WHAT TO PRODUCE:
Which of the lines below contain the string "variables"? Pull each one out of the data.
START AVAILABLE RECORDS
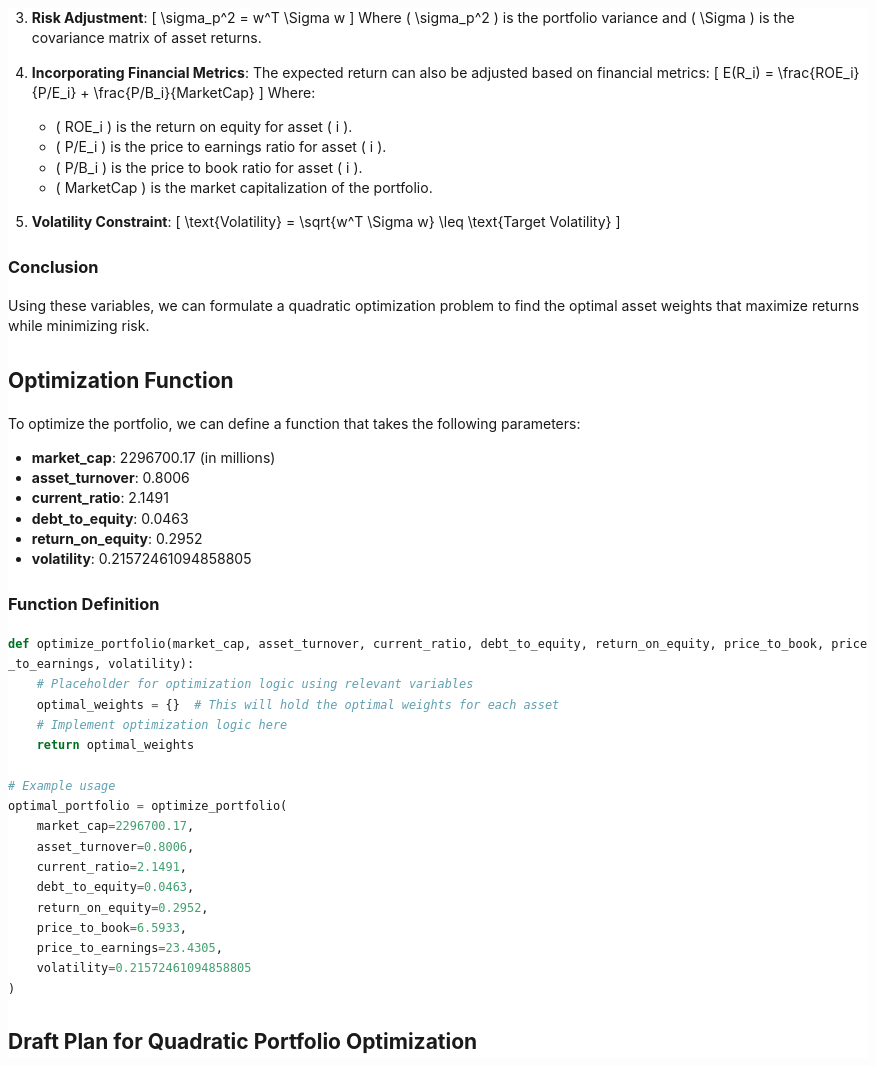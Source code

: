 3. **Risk Adjustment**:
   \[
   \sigma_p^2 = w^T \Sigma w
   \]
   Where \( \sigma_p^2 \) is the portfolio variance and \( \Sigma \) is the covariance matrix of asset returns.

4. **Incorporating Financial Metrics**:
   The expected return can also be adjusted based on financial metrics:
   \[
   E(R_i) = \frac{ROE_i}{P/E_i} + \frac{P/B_i}{MarketCap}
   \]
   Where:
   - \( ROE_i \) is the return on equity for asset \( i \).
   - \( P/E_i \) is the price to earnings ratio for asset \( i \).
   - \( P/B_i \) is the price to book ratio for asset \( i \).
   - \( MarketCap \) is the market capitalization of the portfolio.

5. **Volatility Constraint**:
   \[
   \text{Volatility} = \sqrt{w^T \Sigma w} \leq \text{Target Volatility}
   \]

### Conclusion
Using these variables, we can formulate a quadratic optimization problem to find the optimal asset weights that maximize returns while minimizing risk.
## Optimization Function

To optimize the portfolio, we can define a function that takes the following parameters:

- **market_cap**: 2296700.17 (in millions)
- **asset_turnover**: 0.8006
- **current_ratio**: 2.1491
- **debt_to_equity**: 0.0463
- **return_on_equity**: 0.2952
- **volatility**: 0.21572461094858805

### Function Definition

```python
def optimize_portfolio(market_cap, asset_turnover, current_ratio, debt_to_equity, return_on_equity, price_to_book, price_to_earnings, volatility):
    # Placeholder for optimization logic using relevant variables
    optimal_weights = {}  # This will hold the optimal weights for each asset
    # Implement optimization logic here
    return optimal_weights

# Example usage
optimal_portfolio = optimize_portfolio(
    market_cap=2296700.17,
    asset_turnover=0.8006,
    current_ratio=2.1491,
    debt_to_equity=0.0463,
    return_on_equity=0.2952,
    price_to_book=6.5933,
    price_to_earnings=23.4305,
    volatility=0.21572461094858805
)
```
## Draft Plan for Quadratic Portfolio Optimization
END AVAILABLE RECORDS
WORKED SOLUTION:
Using these variables, we can formulate a quadratic optimization problem to find the optimal asset weights that maximize returns while minimizing risk.
    # Placeholder for optimization logic using relevant variables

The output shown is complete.